Chief among the pod-people are two brothers, Green Eyes (Clifton Oliver) and Fernando (Tyler Maynard), whose bare-chested affection for each other seems a little fishy. But as much as they enjoy each other’s company, they too want to jump through the mystical portal in search of the human experience. A gaffe (ahem) results in an accidental trip through time, so instead of visiting modern-day Brazil (they would have gone over well at Carnival), they wind up on a 17th-century slave plantation. Since Green Eyes’s human form is black, Carnival would have seriously been a better idea.


As boys, the brothers have only the vaguest memory of their watery past. Luckily, they are still blood brothers – the lecherous plantation owner Lascivio (Jay Goede) acknowledges Fernando as his heir, but he also fathered Green Eyes. His wife Isabel (Kerry Butler) bemoans his brutality and infidelities; his foreman Rancor (William Youmans) just wants to outdo him. The tension approaches the breaking point, and when Fernando tries to get his papa’s attention by learning capoeira, the plantains really hit the ceiling fan.


Capoeira, as every character mentions at least once, is the fighting style developed by slaves in Brazil. Disguising their martial art as a dance (with a lot of high kicks), slaves could train for combat under an overseer’s nose. When white-boy Fernando asks Green Eyes to teach it to him, he crosses racial boundaries, violates taboos, and accidentally winds up killing his dad. Soon, everyone is on the run, joining up with pirates, and singing endless, indistinguishable duets.

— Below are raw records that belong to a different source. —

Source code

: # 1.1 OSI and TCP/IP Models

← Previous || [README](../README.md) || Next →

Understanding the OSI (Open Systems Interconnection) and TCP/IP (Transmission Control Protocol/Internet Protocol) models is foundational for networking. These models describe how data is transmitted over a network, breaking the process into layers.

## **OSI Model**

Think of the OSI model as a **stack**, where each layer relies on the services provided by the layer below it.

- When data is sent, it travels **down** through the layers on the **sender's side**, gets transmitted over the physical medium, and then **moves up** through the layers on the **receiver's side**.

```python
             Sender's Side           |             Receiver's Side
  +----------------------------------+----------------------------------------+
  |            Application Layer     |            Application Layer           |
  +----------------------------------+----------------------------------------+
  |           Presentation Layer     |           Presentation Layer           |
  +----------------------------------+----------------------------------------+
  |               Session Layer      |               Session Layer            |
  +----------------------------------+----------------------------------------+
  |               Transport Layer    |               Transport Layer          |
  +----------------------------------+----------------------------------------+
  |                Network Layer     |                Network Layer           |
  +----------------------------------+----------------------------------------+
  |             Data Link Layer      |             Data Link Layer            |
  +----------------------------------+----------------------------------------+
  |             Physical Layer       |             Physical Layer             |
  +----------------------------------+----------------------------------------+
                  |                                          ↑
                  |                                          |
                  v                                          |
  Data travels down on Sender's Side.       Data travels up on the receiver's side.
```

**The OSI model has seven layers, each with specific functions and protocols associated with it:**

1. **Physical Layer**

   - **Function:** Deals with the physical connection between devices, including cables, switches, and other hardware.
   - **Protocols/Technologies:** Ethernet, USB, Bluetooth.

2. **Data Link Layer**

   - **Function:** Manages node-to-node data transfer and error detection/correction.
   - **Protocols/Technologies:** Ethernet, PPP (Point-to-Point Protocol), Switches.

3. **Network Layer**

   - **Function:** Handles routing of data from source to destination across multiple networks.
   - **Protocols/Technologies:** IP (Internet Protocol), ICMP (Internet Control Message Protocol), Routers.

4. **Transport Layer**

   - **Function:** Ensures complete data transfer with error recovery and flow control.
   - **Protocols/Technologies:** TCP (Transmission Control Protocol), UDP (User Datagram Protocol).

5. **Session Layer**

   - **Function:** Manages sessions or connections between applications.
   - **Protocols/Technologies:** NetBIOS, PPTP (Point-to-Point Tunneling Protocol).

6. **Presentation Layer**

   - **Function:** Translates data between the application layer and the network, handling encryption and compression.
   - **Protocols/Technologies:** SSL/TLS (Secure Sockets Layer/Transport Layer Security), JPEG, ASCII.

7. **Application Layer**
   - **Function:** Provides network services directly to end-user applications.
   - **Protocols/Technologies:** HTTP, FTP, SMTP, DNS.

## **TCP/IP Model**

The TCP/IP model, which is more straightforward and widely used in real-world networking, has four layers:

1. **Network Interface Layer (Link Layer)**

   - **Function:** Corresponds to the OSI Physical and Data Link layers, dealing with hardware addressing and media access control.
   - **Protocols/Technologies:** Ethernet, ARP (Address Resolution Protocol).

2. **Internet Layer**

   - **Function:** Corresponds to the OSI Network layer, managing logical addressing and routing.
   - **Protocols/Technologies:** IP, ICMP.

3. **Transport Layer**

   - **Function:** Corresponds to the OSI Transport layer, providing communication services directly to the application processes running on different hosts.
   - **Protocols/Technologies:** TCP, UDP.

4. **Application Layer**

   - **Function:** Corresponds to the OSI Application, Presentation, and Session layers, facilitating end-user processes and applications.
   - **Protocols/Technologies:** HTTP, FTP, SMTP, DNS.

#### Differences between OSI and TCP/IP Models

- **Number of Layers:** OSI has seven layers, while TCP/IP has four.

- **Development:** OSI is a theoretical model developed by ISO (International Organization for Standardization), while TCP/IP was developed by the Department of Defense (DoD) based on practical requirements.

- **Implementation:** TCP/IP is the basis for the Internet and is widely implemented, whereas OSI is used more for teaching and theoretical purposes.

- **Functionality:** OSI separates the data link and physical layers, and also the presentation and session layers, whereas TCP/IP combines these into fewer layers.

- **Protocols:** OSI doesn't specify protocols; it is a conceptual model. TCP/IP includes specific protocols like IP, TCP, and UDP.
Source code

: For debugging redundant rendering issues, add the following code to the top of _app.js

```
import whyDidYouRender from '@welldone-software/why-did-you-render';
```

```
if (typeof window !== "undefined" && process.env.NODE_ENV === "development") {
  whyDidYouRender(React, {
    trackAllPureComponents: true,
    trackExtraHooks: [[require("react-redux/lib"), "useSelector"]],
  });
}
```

Somehow, despite big campy revelations (You aren’t the same earless pirate that my mother talks so much about …?), the action doggedly refuses to get “madcap.” Instead it just grinds on and on, desperate (and unable) to amuse. Some of the blame lies with Ms. Landau – she has a leaden sense of timing. Much has been made of her game-playing, improvisational rehearsal style – something which still fails to sponsor spontaneity in performance. But Ms. Childs so crams the show with superfluous songs, all of which have identical dance breaks and choruses, that even a technical master couldn’t goose this show up to speed.


Sadly, tons of effort, money, and talent vanish beneath the waves of “Miracle Brothers.” G.W. Mercier’s set does as much as it can with big pieces of sugarcane, and Scott Zielinski’s lights strike the sole poetic note of the evening. (He is sometimes helped, sometimes hindered by Jan Hartley’s uneven projections.)


The cast, too, deserves a flipper up. Mr. Maynard, fresh from “Altar Boyz,” still has his dazed, Lolita-act in place, and several of the supporting women have big, belting voices. In particular, Anika Larsen’s cross-dressing pirate actually manages to squeeze some salty laughs out of her predicament. But, trust me, you should wait to see them in other productions.


Until October 2 (108 E. 15th Street, between Union Square East and Irving Place, 212-353-3366).